Your instructions
Please print out the entries below unchanged and skip the images.

(Entries taken from a collection)
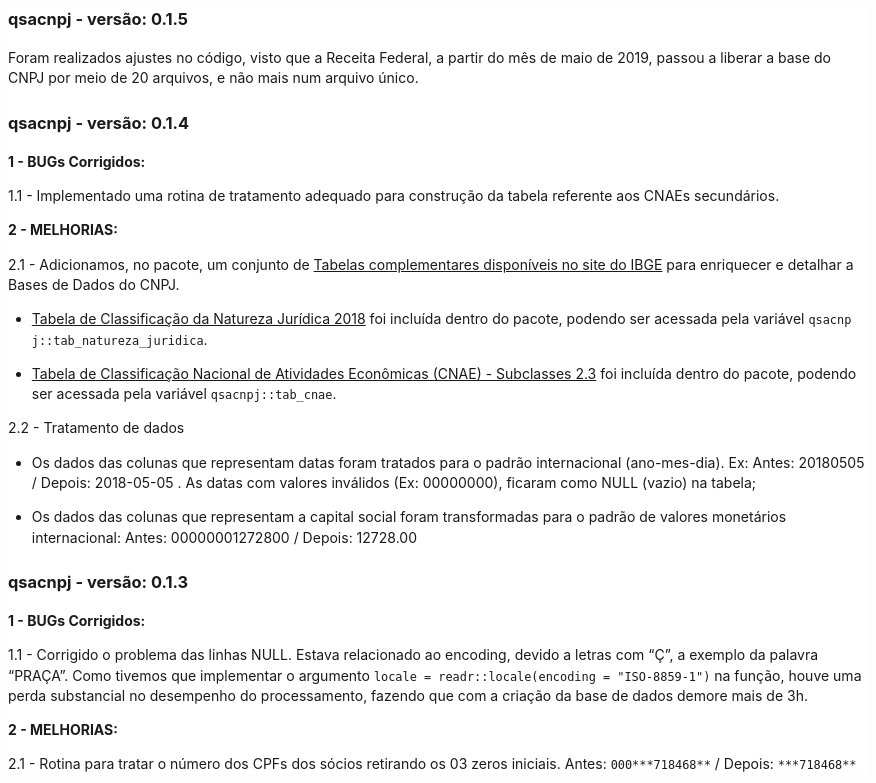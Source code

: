 ### qsacnpj - versão: 0.1.5

Foram realizados ajustes no código, visto que a Receita Federal, a
partir do mês de maio de 2019, passou a liberar a base do CNPJ por meio
de 20 arquivos, e não mais num arquivo único.

### qsacnpj - versão: 0.1.4

**1 - BUGs Corrigidos:**

1.1 - Implementado uma rotina de tratamento adequado para construção da
tabela referente aos CNAEs secundários.

**2 - MELHORIAS:**

2.1 - Adicionamos, no pacote, um conjunto de [Tabelas complementares
disponíveis no site do
IBGE](https://concla.ibge.gov.br/classificacoes.html) para enriquecer e
detalhar a Bases de Dados do CNPJ.

-   [Tabela de Classificação da Natureza Jurídica
    2018](https://concla.ibge.gov.br/estrutura/natjur-estrutura/natureza-juridica-2018)
    foi incluída dentro do pacote, podendo ser acessada pela variável
    `qsacnpj::tab_natureza_juridica`.

-   [Tabela de Classificação Nacional de Atividades Econômicas (CNAE) -
    Subclasses
    2.3](https://concla.ibge.gov.br/classificacoes/por-tema/atividades-economicas)
    foi incluída dentro do pacote, podendo ser acessada pela variável
    `qsacnpj::tab_cnae`.

2.2 - Tratamento de dados

-   Os dados das colunas que representam datas foram tratados para o
    padrão internacional (ano-mes-dia). Ex: Antes: 20180505 / Depois:
    2018-05-05 . As datas com valores inválidos (Ex: 00000000), ficaram
    como NULL (vazio) na tabela;

-   Os dados das colunas que representam a capital social foram
    transformadas para o padrão de valores monetários internacional:
    Antes: 00000001272800 / Depois: 12728.00

### qsacnpj - versão: 0.1.3

**1 - BUGs Corrigidos:**

1.1 - Corrigido o problema das linhas NULL. Estava relacionado ao
encoding, devido a letras com “Ç”, a exemplo da palavra “PRAÇA”. Como
tivemos que implementar o argumento
`locale = readr::locale(encoding = "ISO-8859-1")` na função, houve uma
perda substancial no desempenho do processamento, fazendo que com a
criação da base de dados demore mais de 3h.

**2 - MELHORIAS:**

2.1 - Rotina para tratar o número dos CPFs dos sócios retirando os 03
zeros iniciais. Antes: `000***718468**` / Depois: `***718468**`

Solution
Source code

: ### qsacnpj - versão: 0.1.5

Foram realizados ajustes no código, visto que a Receita Federal, a
partir do mês de maio de 2019, passou a liberar a base do CNPJ por meio
de 20 arquivos, e não mais num arquivo único.

### qsacnpj - versão: 0.1.4

**1 - BUGs Corrigidos:**

1.1 - Implementado uma rotina de tratamento adequado para construção da
tabela referente aos CNAEs secundários.

**2 - MELHORIAS:**

2.1 - Adicionamos, no pacote, um conjunto de [Tabelas complementares
disponíveis no site do
IBGE](https://concla.ibge.gov.br/classificacoes.html) para enriquecer e
detalhar a Bases de Dados do CNPJ.

-   [Tabela de Classificação da Natureza Jurídica
    2018](https://concla.ibge.gov.br/estrutura/natjur-estrutura/natureza-juridica-2018)
    foi incluída dentro do pacote, podendo ser acessada pela variável
    `qsacnpj::tab_natureza_juridica`.

-   [Tabela de Classificação Nacional de Atividades Econômicas (CNAE) -
    Subclasses
    2.3](https://concla.ibge.gov.br/classificacoes/por-tema/atividades-economicas)
    foi incluída dentro do pacote, podendo ser acessada pela variável
    `qsacnpj::tab_cnae`.

2.2 - Tratamento de dados

-   Os dados das colunas que representam datas foram tratados para o
    padrão internacional (ano-mes-dia). Ex: Antes: 20180505 / Depois:
    2018-05-05 . As datas com valores inválidos (Ex: 00000000), ficaram
    como NULL (vazio) na tabela;

-   Os dados das colunas que representam a capital social foram
    transformadas para o padrão de valores monetários internacional:
    Antes: 00000001272800 / Depois: 12728.00

### qsacnpj - versão: 0.1.3

**1 - BUGs Corrigidos:**

1.1 - Corrigido o problema das linhas NULL. Estava relacionado ao
encoding, devido a letras com “Ç”, a exemplo da palavra “PRAÇA”. Como
tivemos que implementar o argumento
`locale = readr::locale(encoding = "ISO-8859-1")` na função, houve uma
perda substancial no desempenho do processamento, fazendo que com a
criação da base de dados demore mais de 3h.

**2 - MELHORIAS:**

2.1 - Rotina para tratar o número dos CPFs dos sócios retirando os 03
zeros iniciais. Antes: `000***718468**` / Depois: `***718468**`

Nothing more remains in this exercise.